Dans un communiqué du 5 avril 2020, le gouvernement malien a fait savoir que sa position sur la question n’est pas monnayable, contrairement “aux fausses rumeurs répandu sur les réseaux sociaux”. Une riposte à peine voilée pour le Mali, qui a été un des premiers pays à être indexé par les observateurs internationaux comme incapable de faire face à la pandémie, ne disposant pas de matériel sanitaire adapté pour endiguer la propagation du virus. Par ailleurs, des études épidémiologiques ont montré de façon intéressante une corrélation entre taux de vaccination au BCG et taux de morbidité et de mortalité face au Covid-19. Si la majorité de ces études vont dans le même sens, elles ne permettent pas de conclure une relation de causalité car elles restent soumises à d’importants biais, en particulier sur la différence de niveau de vie et de politique de santé entre les pays à fort et à faible taux de vaccination.
Cependant, le BCG a démontré auparavant chez les enfants un effet protecteur non spécifique contre les infections, en particulier respiratoires. Les vaccins vivants comme le BCG, le vaccin contre la rougeole ou encore le vaccin oral contre la polio auraient ainsi des effets bénéfiques non spécifiques sur certaines infections. Le BCG pourrait permettre de diminuer l’importance de l’infection au virus SARS-CoV-2 en stimulant la mémoire de l’immunité innée, première immunité à entrer en jeu face à une infection, et en induisant par ce fait une « immunité innée entraînée ».
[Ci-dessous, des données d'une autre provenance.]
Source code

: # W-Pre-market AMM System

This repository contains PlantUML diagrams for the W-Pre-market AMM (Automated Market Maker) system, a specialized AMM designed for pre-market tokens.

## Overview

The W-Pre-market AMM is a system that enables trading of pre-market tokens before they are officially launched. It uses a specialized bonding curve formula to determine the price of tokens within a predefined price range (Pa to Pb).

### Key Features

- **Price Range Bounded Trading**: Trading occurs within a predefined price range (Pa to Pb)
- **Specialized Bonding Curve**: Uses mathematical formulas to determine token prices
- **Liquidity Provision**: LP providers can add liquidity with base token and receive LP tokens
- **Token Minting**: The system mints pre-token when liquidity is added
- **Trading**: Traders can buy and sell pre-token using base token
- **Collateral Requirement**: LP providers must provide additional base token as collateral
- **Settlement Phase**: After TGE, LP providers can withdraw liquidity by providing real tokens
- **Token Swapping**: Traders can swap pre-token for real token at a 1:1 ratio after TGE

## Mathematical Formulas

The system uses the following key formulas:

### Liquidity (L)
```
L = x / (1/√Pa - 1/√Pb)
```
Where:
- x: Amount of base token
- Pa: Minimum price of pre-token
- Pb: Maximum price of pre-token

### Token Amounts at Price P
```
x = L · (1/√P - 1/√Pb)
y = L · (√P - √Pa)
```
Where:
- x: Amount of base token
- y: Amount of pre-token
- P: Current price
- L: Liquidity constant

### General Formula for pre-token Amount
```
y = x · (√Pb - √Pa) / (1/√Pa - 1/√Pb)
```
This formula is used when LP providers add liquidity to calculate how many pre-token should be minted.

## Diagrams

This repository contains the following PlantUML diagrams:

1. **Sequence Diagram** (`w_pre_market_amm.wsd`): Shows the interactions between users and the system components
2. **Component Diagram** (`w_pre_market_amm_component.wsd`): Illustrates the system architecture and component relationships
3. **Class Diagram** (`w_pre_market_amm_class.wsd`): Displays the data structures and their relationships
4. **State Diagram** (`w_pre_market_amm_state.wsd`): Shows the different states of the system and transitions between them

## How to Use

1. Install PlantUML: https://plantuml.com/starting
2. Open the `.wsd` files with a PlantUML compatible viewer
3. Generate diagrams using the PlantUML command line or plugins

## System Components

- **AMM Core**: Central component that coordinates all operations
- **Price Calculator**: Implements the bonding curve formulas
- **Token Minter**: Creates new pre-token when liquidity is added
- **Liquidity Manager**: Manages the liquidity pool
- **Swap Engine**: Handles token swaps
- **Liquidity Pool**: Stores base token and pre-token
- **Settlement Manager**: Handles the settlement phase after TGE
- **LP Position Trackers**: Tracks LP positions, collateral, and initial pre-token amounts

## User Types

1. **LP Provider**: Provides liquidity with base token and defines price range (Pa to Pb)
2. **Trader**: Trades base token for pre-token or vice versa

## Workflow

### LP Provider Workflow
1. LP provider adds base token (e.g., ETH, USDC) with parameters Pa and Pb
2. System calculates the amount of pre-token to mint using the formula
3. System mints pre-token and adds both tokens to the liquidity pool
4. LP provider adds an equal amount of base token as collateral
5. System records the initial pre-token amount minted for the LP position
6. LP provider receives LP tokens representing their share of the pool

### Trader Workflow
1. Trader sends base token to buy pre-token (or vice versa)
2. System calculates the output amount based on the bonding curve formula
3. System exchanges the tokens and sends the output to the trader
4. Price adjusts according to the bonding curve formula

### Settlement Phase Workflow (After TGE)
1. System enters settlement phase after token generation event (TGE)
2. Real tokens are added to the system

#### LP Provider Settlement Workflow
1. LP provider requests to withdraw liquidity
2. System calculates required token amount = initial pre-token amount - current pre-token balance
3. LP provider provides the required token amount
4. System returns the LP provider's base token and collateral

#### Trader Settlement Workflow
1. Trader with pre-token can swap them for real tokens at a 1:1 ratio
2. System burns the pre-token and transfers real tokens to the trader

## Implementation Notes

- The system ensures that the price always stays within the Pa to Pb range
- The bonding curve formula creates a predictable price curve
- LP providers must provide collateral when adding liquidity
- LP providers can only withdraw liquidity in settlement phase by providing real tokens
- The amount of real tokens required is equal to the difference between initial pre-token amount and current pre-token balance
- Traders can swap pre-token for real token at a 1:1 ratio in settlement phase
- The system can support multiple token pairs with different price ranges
Les enfants vaccinés par le BCG souffrent moins d’autres maladies respiratoires, on l’utilise pour traiter certains cancers de la vessie et il pourrait protéger contre l’asthme et des maladies auto-immunes comme le diabète de type 1. L’hypothèse est que le vaccin contre la tuberculose pourrait avoir un effet similaire contre le coronavirus, soit en diminuant le risque d’être infecté, soit en limitant la gravité des symptômes.
Les chercheurs restent toutefois prudents avant d’affirmer que le BCG a un effet bouclier contre le coronavirus.